User's GuideIntroduction |Translating | Debugging
| Performance | fpx messages | fpxr messages
Chapter 4: Enhancing Performance
This chapter discusses various ways to enhance the performance of translated
executables.
Enhancing performance by repeating translation
In many cases, you
can improve translated performance by retranslating the original SunOS executable. The
first time fpx translates an executable or a shared library, it attempts to find
all the entry points. But at run time, fpxr may encounter entry points that fpx
did not detect. When this occurs, fpxr interprets the newly discovered code and
records information about each new entry point it finds. If you set the environment
variable FPXR_GENERATE_FEEDBACK when you run an exectuable, fpxr writes the
information to a feedback file, called executable.hif by default. The performance
of the translated executable improves after you retranslate with the feedback file because
fpx knows where to find the previously undiscovered code.
Also, branches and
subroutine calls whose targets may vary at run time need to call into fpxr to
locate their targets. The run-time performance of executables using this behavior can be
improved substantially by using feedback. This is especially true of programs that use X11
services and programs written in C++.
Most programs benefit
somewhat by retranslating with feedback. If, upon program exit, fpxr prints a
message like this one, you can improve performance substantially:
Total instructions
emulated: nn
Run the program again
with the FPXR_GENERATE_FEEDBACK environment variable set, and follow the instructions in
the section Creating and using a feedback file.
If you set the
FPXR_GENERATE_FEEDBACK environment variable before running a translated executable, fpxr
may print a message like the following: nn lines written to .hif file...
If such a message
does occur at run time, you can improve performance by retranslating the file.
Creating and using a feedback file
Figure 4-1
illustrates the process for creating a feedback file and retranslating the executable
until no untranslated code is detected at run time.
Figure
4-1 Using feedback files to improve performance
Correcting
for nonfinite numbers and SIGFPEs
If the translated
executable aborts at run time with messages about floating-point exceptions (SIGFPEs), or
issues a message that says the executable was performing calculations with nonfinite
numbers, you have to retranslate the program with the -full_fp option in the fpx
command line. Nonfinite numbers are infinites, denormalized numbers, and NaNs
(not-a-numbers).
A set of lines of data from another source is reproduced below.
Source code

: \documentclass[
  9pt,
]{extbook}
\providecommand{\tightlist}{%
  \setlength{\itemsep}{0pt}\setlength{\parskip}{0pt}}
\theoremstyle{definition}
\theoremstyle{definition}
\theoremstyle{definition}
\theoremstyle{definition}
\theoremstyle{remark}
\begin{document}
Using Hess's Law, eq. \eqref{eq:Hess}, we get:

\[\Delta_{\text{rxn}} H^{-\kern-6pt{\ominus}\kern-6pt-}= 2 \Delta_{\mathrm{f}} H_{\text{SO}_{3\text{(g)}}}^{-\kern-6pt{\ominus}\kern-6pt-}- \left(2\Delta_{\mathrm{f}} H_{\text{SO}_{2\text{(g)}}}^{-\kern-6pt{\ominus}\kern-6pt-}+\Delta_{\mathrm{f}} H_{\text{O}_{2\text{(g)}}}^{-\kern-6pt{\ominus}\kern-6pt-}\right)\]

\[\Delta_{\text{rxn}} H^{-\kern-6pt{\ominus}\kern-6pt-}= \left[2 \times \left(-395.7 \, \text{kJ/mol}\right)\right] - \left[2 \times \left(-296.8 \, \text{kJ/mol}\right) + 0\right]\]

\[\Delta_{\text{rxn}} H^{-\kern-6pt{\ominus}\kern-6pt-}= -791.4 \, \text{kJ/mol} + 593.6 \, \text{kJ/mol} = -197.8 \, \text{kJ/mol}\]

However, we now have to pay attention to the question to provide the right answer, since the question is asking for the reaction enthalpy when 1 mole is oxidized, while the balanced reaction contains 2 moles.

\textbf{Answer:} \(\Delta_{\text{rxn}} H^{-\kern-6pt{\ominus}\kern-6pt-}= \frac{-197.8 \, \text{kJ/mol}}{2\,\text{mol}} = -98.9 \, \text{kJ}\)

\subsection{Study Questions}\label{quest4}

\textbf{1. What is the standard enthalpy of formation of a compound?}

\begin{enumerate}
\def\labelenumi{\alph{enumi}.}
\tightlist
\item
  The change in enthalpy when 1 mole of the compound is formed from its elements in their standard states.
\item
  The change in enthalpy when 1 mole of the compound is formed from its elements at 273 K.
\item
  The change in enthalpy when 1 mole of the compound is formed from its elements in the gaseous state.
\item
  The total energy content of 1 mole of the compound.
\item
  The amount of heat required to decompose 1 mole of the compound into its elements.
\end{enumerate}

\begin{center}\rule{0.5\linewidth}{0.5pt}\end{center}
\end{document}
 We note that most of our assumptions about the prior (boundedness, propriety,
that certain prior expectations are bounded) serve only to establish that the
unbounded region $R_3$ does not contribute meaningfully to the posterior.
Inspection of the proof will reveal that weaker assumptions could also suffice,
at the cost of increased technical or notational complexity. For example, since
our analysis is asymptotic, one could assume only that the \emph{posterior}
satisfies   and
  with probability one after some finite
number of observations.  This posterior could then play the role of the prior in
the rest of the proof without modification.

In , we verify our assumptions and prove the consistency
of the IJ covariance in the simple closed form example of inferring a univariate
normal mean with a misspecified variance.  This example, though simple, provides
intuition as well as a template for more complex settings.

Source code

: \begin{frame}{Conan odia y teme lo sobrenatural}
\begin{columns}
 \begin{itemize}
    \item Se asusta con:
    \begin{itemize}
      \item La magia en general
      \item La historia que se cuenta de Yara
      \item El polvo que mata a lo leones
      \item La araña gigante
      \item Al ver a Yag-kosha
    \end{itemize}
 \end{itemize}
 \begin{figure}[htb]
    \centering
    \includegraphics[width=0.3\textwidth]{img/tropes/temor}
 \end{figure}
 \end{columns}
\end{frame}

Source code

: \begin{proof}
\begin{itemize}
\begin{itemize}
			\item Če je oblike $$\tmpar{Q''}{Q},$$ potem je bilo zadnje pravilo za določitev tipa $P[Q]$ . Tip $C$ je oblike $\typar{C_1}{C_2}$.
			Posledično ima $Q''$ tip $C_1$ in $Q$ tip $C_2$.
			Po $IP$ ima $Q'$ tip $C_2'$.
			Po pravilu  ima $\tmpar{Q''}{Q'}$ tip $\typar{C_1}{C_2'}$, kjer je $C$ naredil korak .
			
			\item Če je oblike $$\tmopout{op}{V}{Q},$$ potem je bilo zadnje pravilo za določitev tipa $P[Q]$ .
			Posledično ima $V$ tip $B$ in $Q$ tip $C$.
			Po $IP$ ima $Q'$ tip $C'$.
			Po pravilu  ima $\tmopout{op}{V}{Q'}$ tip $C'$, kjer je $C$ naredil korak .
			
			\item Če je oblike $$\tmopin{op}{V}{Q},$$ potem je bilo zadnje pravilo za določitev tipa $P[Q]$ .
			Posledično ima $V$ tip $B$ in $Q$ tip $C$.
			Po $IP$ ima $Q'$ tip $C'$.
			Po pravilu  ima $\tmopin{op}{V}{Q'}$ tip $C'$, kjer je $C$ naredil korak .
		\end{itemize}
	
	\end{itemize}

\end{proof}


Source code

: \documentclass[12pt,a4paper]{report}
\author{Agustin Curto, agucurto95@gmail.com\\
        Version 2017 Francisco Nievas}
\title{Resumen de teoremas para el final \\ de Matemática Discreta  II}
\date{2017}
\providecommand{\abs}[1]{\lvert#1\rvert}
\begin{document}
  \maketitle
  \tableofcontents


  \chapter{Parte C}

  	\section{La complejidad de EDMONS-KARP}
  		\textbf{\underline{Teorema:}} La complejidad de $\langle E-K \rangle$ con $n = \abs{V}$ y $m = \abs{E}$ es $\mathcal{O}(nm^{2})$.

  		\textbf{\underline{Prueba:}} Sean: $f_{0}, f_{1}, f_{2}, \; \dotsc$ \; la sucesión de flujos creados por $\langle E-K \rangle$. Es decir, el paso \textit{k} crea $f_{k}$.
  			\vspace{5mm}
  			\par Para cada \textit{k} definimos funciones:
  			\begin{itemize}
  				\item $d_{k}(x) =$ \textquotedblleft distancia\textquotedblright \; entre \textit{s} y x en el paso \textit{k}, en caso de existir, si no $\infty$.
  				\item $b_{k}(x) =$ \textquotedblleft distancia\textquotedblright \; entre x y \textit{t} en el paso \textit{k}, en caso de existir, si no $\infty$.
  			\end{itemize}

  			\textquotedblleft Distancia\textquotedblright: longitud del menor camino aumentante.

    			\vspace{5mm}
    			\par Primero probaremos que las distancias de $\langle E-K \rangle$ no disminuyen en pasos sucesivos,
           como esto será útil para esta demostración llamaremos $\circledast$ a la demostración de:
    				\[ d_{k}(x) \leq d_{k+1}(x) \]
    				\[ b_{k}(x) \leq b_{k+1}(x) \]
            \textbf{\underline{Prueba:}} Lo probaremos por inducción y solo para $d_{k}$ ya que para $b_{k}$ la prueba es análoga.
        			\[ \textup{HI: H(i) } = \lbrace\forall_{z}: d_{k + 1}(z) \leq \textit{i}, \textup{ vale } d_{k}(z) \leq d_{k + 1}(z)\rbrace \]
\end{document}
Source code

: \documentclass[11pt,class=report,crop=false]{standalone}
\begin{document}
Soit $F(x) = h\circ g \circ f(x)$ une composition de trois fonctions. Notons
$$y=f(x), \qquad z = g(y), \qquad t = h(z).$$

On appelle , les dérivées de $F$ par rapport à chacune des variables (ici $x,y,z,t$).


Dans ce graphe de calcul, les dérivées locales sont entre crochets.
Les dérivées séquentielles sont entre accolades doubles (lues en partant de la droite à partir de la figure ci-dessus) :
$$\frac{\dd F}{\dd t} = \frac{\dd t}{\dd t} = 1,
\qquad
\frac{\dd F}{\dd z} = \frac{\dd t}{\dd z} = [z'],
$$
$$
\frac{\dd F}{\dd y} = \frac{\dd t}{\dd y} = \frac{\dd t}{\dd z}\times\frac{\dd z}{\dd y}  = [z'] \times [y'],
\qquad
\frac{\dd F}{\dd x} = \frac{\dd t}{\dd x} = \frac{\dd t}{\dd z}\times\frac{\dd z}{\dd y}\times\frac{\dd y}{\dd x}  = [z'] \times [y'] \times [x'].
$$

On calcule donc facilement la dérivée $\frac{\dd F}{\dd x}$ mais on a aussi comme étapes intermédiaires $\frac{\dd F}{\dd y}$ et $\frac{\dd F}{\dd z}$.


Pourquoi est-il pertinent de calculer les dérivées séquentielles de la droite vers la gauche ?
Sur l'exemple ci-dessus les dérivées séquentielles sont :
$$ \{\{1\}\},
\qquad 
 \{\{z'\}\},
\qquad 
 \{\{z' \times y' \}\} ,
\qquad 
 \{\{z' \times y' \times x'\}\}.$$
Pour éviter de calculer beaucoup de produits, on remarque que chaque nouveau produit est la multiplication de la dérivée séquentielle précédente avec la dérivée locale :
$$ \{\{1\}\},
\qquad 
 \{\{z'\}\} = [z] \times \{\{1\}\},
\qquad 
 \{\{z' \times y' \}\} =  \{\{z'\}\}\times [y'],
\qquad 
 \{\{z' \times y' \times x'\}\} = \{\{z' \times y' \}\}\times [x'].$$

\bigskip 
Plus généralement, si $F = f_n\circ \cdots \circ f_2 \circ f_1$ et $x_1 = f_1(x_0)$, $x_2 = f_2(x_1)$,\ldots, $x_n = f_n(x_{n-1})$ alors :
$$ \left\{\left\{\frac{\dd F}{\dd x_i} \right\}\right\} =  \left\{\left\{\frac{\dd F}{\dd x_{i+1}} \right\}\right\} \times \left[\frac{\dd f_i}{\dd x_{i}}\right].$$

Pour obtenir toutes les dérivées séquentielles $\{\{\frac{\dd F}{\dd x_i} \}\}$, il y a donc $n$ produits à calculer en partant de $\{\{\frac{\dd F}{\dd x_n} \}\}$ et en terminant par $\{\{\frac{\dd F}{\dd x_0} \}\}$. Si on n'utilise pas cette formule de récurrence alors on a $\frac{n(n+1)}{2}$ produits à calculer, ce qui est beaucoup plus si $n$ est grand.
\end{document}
Using the -full_fp option enables Alpha to handle the nonfinite
calculations so the results are completion safe and conform to the IEEE standard for
nonfinite numbers, IEEE/ANSI 754-1985.
Only use -full_fp
if you receive SIGFPEs at run time. The -full_fp option exacts a performance
penalty but allows the executable to complete correctly.
Note that in many
cases, the use of a NaN or a denormalized number indicates a bug in the original program,
usually the use of an uninitialized double-precision floating-point variable. If you can,
you should check the source program for such errors and correct them.
Figure 4-2
illustrates the process for correcting for floating-point exceptions (SIGFPEs) or other
problems caused by nonfinite numbers.
Figure
4-2 Correcting for nonfinite numbers and SIGFPEs
Refer to the figure
and and follow these steps:
1 |
The
translated program aborts at run time, issues floating-point exceptions (SIGFPEs), or
issues the following fpxr message: The translated executable attempted a
floating-point calculation with a denormalized number...
To correct for
nonfinite numbers and SIGFPEs, proceed to the next step. |
2 |
Translate
the input executable with the -full_fp option. The resulting translated executable
should work properly. If you still receive the SIGFPE errors,
document the behavior and email your report to fpx-bug@amt.tay1.dec.com
so that -full_fp can be fixed. |
3 |
Run the
executable on the Alpha system. |
To improve
performance in other aspects of the executable, such as getting jump points corrected, you
should run the executable with FPXR_GENERATE_FEEDBACK and use the feedback process
described in the section Creating and using a feedback
file. Note that you must always have -full_fp set when you retranslate the
input executable.
Notes on nonfinite numbers
SPARC based code
handles some computations using nonfinite numbers transparently. For example, the code may
generate or use NaNs, infinites, or by denormalized numbers. This may happen inadvertently
during computations with uninitialized variables.
On the SPARC
architecture, such operations proceed without generating a SIGFPE either because the
hardware can handle them, or because they trap to operating system software that
transparently fixes up the results.
On the Alpha
architecture, attempts to use nonfinite numbers cause an exception to occur, as do
conditions that might produce such nonfinite numbers, such as overflow. These
floating-point traps are imprecise. That is, a trap may not be delivered until several
instructions after the faulting one was issued. The system can only recover from such
traps if the Alpha code is structured in such a way as to be "completion safe."
By default, fpx generates
code that is not completion safe, because of the performance penalty incurred otherwise.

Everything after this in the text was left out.